O muçulmano, que ouvisse um Espírito falar contra
certas leis do Alcorão, certamente acreditaria tratar-se de
um mau Espírito. O mesmo se daria com um judeu, pelo
que toca a certas práticas da lei de Moisés. Quanto aos
católicos, de um ouvimos que o Espírito que se comunica
não podia deixar de ser o
diabo, porque se permitira a liberdade de pensar de modo diverso do dele, acerca do poder temporal, se bem que, em suma, o Espírito não houvesse pregado senão a caridade, a tolerância, o amor do próximo
e a abnegação das coisas deste mundo, preceitos todos ensinados pelo Cristo.
Não sendo os Espíritos mais do que as almas dos homens e não sendo estes perfeitos, o que se segue é que há
Espíritos igualmente imperfeitos, cujos caracteres se refletem nas suas comunicações. É fato incontestável haver,
entre eles, maus, astuciosos, profundamente hipócritas,
contra os quais preciso se faz que estejamos em guarda.
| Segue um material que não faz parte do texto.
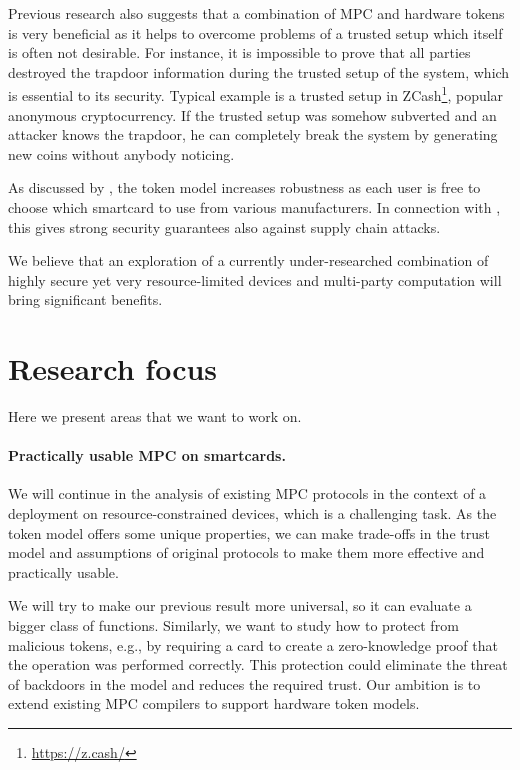 \documentclass[
  digital, %
  twoside, %
  table,   %
  lof,     %
  lot,     %
]{fithesis3}
\theoremstyle{definition}
\theoremstyle{remark}
\begin{document}
Previous research also suggests that a combination of MPC and hardware tokens is very beneficial as it helps to overcome problems of a trusted setup which  itself is often not desirable. For instance, it is impossible to prove that all parties destroyed the trapdoor information during the trusted setup of the system, which is essential to its security. Typical example is a trusted setup in ZCash\footnote{\url{https://z.cash/}}, popular anonymous cryptocurrency. If the trusted setup was somehow subverted and an attacker knows the trapdoor, he can completely break the system by generating new coins without anybody noticing.

As discussed by \cite{K07}, the token model increases robustness as each user is free to choose which smartcard to use from various manufacturers. In connection with \cite{2017-ccs-nemec}, this gives strong security guarantees also against supply chain attacks.

We believe that an exploration of a currently under-researched combination of highly secure yet very resource-limited devices and multi-party computation will bring significant benefits.

\section{Research focus}
Here we present areas that we want to work on.

\paragraph{Practically usable MPC on smartcards.}%
We will continue in the analysis of existing MPC protocols in the context of a deployment on resource-constrained devices, which is a challenging task.
As the token model offers some unique properties, we can make trade-offs in the trust model and assumptions of original protocols to make them more effective and practically usable. 

We will try to make our previous result \cite{2017-ccs-mavroudis} more universal, so it can evaluate a bigger class of functions. Similarly, we want to study how to protect from malicious tokens, e.g., by requiring a card to create a zero-knowledge proof that the operation was performed correctly.  This protection could eliminate the threat of backdoors in the model and reduces the required trust.
Our ambition is to extend existing MPC compilers to support hardware token models.
\end{document}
Mas, porque se encontram no mundo homens perversos, é
isto motivo para nos afastarmos de toda a sociedade? Deus
nos outorgou a razão e o discernimento para apreciarmos,
assim os Espíritos, como os homens. O melhor meio de se
obviar aos inconvenientes da prática do Espiritismo não
consiste em proibi-la, mas em fazê-lo compreendido. Um
receio imaginário apenas por um instante impressiona e
não atinge a todos. A realidade claramente demonstrada,
todos a compreendem.
* Esta questão foi tratada em O Livro dos Espíritos (números 128 e
seguintes); mas, com relação a este assunto, como acerca de tudo o
que respeita à parte religiosa, recomendamos a brochura intitulada "Carta de um católico sobre o Espiritismo", do Dr. Grand, ex-cônsul da
França (à venda na Livraria Ledoyen, in-18; preço de 1 franco), bem
como a que vamos publicar sob o título de "Os contraditores do Espiritismo, do ponto de vista da religião, da ciência e do materialismo". [Trata-se, aqui, de "O que é o Espiritismo?". — Equipe Kardecpédia.]